WHAT IS EXPECTED:
Take each line in the entries below that holds "loginUrl" and show it.

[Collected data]
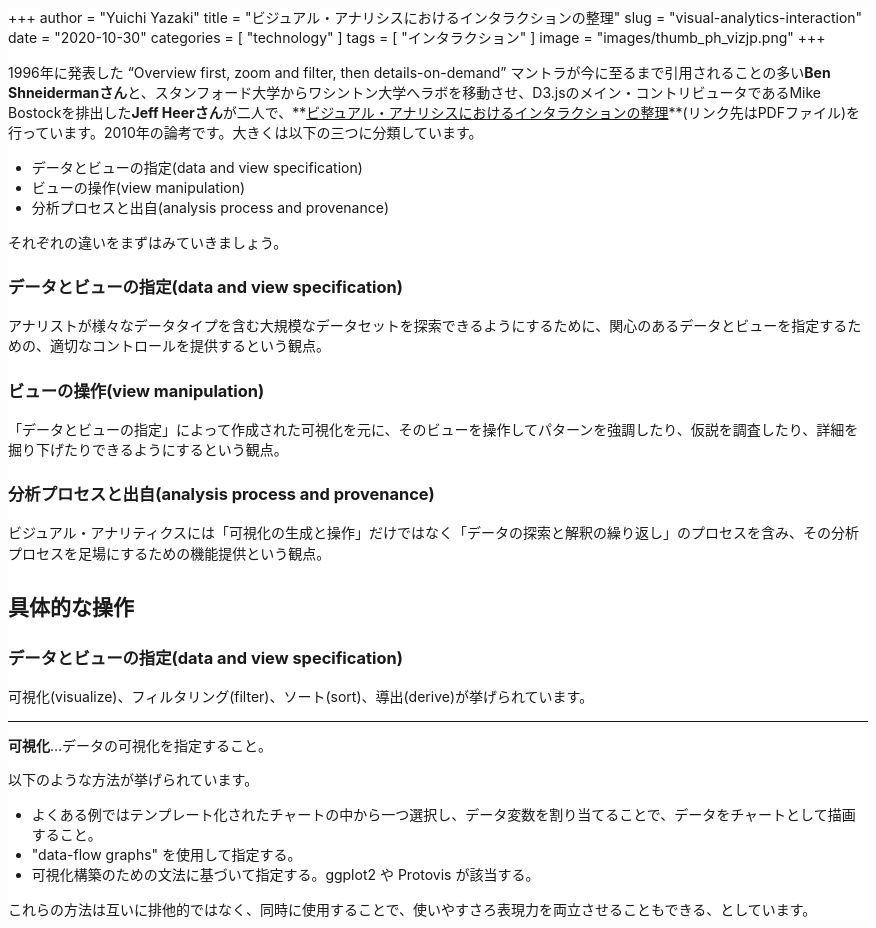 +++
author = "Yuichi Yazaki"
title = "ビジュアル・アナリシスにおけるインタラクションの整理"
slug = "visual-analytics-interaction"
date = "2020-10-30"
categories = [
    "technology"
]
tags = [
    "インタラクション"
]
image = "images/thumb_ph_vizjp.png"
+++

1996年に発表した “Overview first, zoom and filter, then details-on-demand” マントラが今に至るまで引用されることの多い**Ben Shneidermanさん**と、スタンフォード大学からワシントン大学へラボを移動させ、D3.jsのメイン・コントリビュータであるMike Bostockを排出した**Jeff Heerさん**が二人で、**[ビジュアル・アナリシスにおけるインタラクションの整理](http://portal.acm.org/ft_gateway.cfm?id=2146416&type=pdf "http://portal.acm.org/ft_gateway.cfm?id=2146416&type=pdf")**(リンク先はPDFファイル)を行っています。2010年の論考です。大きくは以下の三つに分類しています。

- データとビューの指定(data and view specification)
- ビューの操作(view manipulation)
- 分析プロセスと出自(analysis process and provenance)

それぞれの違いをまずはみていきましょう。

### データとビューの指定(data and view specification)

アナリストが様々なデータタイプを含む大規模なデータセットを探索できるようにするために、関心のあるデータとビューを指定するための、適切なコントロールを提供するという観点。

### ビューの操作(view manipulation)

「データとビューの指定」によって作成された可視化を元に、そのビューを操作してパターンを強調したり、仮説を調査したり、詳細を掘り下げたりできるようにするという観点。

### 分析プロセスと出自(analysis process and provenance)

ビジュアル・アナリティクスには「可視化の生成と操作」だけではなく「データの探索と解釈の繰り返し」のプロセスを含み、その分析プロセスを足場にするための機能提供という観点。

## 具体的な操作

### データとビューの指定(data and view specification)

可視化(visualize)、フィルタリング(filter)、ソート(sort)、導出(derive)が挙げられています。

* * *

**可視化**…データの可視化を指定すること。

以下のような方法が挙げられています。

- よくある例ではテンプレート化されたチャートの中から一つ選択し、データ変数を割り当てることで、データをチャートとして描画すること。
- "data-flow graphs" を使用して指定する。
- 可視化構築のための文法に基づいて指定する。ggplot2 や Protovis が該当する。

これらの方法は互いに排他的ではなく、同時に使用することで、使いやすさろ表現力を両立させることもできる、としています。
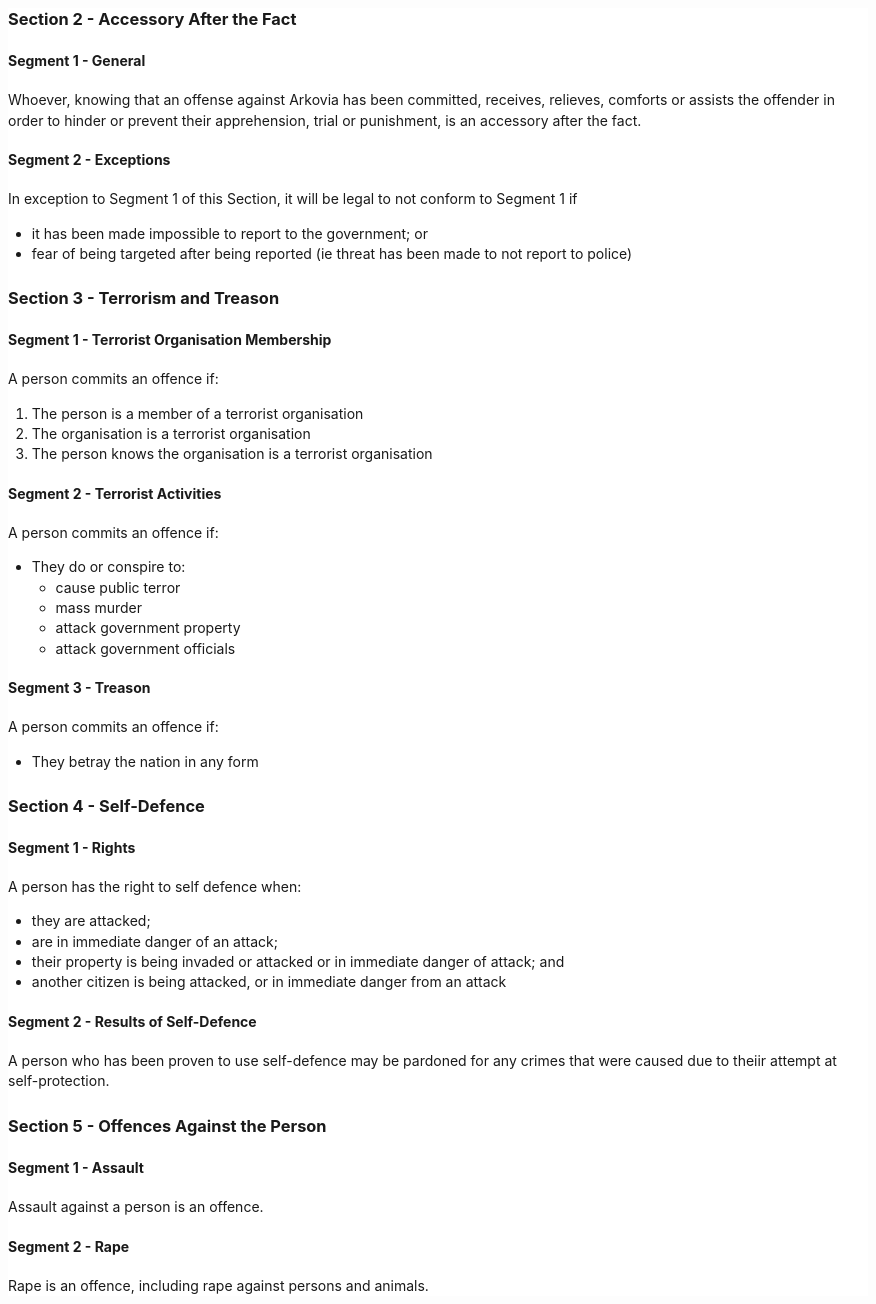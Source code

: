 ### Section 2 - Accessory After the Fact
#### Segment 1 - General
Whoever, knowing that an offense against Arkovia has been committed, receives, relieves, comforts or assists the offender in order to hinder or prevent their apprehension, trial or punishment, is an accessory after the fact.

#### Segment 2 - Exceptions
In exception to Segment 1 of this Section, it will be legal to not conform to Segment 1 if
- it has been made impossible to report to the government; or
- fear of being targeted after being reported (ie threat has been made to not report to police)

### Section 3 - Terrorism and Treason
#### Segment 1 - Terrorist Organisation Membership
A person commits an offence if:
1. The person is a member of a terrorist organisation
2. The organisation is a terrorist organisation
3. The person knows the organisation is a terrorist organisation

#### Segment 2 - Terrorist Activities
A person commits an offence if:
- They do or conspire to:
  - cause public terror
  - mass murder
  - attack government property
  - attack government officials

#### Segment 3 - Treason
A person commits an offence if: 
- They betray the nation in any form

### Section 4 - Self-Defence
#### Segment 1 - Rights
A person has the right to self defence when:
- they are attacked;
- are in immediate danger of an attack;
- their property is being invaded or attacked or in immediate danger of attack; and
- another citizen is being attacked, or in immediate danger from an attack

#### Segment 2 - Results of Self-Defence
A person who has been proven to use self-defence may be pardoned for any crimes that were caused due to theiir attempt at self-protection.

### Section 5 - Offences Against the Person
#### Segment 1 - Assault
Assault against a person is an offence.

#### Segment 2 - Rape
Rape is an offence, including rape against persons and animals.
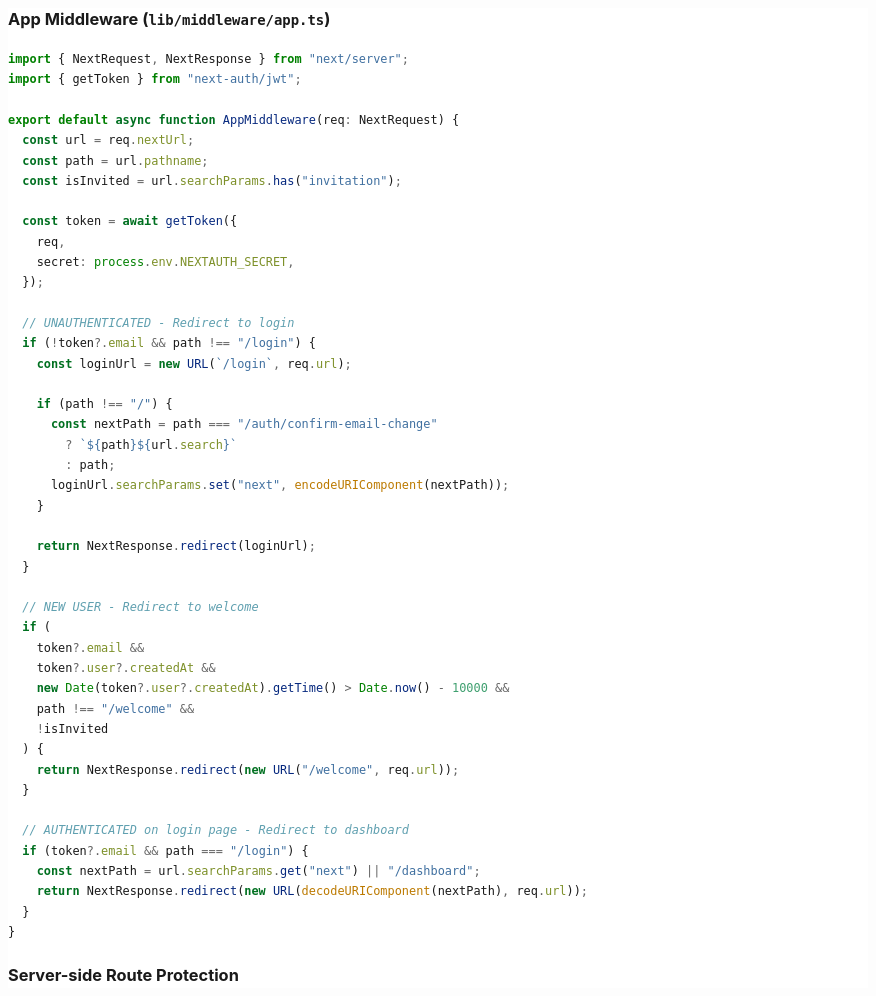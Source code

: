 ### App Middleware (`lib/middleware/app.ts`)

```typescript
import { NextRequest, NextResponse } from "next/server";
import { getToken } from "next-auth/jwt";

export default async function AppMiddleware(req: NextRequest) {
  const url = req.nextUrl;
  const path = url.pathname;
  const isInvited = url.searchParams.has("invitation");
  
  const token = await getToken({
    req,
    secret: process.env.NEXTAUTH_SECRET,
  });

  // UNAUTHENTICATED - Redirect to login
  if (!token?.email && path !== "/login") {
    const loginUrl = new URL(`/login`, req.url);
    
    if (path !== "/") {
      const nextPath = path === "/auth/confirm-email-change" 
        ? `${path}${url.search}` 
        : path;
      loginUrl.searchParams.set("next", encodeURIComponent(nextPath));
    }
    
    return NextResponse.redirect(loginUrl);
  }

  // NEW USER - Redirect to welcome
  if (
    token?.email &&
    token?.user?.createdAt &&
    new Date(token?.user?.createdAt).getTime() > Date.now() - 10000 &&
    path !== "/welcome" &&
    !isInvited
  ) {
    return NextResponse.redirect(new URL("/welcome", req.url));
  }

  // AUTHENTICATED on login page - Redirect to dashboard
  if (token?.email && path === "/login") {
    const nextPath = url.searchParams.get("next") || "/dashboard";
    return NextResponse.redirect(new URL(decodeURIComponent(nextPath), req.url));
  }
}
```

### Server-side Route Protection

EXERCISE RESPONSE:
    const loginUrl = new URL(`/login`, req.url);
      loginUrl.searchParams.set("next", encodeURIComponent(nextPath));
    return NextResponse.redirect(loginUrl);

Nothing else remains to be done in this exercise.